These have been a depressing few days. The church's charity, Caritas, spoke of the chronic poverty that afflicts part of Mallorcan society. The town hall in Palma has increased the amount it spends on economic aid to people of the city. Average income levels in the Balearics as a whole are well below what they were some eight years ago.
The latter, it needs pointing out, were 2014 figures, but whether there would be much difference some eighteen months on might be questionable. The experience in Palma would suggest not, albeit there is a caveat in that the town hall has expanded the scope for the aid it hands out.
What is particularly depressing is the fact that there is meant to be an economic recovery. To counter the poverty and incomes' reports have been those which point to what is pretty much a boom time on the high streets (if there were such things). Retail has not known any better times for the past fourteen years. Astonishing. Meanwhile, the price of property goes up, and Ibiza Town can claim to be the most expensive place in Spain. Incredible.
Ignore the depressing reports, adopt an I'm All Right Jack approach and things are astonishing and incredible. But those reports shouldn't be ignored. Things aren't right. They are far from being right. The unions are referring to a structural crisis. The economic one may have passed (for many) but it has left behind a widening imbalance, a major disequilibrium. Maybe it can be possible to begin to appreciate why the Partido Popular, having presided over austerity-turning-riches, is unpopular enough for the electorate to give the likes of Podemos houseroom, even if some of this electorate has previously voted PP. It isn't just corruption.
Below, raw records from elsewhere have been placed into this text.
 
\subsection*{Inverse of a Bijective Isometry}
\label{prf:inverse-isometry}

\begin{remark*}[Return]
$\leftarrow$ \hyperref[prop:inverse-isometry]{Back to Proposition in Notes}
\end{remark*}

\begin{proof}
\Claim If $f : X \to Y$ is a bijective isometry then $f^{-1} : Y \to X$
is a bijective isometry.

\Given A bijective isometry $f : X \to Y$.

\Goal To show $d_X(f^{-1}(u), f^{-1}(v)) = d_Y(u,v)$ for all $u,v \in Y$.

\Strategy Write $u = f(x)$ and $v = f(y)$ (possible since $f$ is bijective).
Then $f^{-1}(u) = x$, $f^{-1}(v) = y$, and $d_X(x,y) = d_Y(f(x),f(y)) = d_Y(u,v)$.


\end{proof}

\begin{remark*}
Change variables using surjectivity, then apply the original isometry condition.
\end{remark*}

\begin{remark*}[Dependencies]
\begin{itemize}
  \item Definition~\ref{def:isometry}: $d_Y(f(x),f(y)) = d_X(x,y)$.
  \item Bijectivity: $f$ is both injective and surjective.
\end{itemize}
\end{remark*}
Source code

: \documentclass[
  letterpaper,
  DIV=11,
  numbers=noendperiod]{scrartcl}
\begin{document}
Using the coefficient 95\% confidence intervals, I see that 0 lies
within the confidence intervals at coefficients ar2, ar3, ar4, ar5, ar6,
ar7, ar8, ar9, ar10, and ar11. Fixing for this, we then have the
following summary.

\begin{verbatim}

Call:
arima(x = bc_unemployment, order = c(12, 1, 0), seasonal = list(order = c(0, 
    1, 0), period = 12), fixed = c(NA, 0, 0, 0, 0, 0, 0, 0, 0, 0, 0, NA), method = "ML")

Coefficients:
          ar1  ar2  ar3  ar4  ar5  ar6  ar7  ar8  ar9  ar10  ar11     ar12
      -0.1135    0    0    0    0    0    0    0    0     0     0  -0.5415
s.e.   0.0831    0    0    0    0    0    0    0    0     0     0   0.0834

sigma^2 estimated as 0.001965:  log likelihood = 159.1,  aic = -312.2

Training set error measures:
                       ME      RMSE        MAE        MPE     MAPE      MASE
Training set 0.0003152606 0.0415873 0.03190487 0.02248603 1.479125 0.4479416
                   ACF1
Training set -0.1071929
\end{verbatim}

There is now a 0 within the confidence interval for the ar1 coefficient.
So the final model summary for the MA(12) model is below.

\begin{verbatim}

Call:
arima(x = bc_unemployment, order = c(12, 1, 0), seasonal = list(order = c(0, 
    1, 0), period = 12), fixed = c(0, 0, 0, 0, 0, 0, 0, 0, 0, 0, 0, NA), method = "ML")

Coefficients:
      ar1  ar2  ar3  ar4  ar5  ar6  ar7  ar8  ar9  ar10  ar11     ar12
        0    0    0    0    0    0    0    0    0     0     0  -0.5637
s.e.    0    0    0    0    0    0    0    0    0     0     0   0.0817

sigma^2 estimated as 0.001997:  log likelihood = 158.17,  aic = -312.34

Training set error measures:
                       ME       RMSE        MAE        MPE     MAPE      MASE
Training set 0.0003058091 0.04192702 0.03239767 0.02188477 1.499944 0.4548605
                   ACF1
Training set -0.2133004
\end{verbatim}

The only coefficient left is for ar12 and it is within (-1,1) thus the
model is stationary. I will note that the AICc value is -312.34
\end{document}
It's the pocket. And the pocket has been picked.
But not for everyone of course. Want to know something else astonishing and incredible? There are 636 owners of more than 32,000 properties in the Balearics: that's fifty each. These aren't banks, these are real people (or real people's companies). In the past ten years the single ownership of multiple properties - from six to ten, from eleven to twenty-five, from twenty-six to fifty - has gone up by roughly 60%.
This, in no small part, has come about because the property market bubble burst so dramatically (albeit not at the top end). Lower-priced property, and lots of it, was available. But it still required someone with a good deal of spare cash to go on a property-buying spree. The time to cash in may have arrived.
The property market, you have the impression (and there seems to be evidence every day to support this), is totally out of whack. (Or rather it's very much in whack if you happen to be among the acquisitive class.) You can never accuse Balearic teachers of missing a good opportunity to indulge in a spot of propaganda, but the image of tented accommodation for one of its membership in Ibiza might be more than just agitation. The problems with rented accommodation on that island appear to be worse than in Mallorca, and they're bad enough as it is here.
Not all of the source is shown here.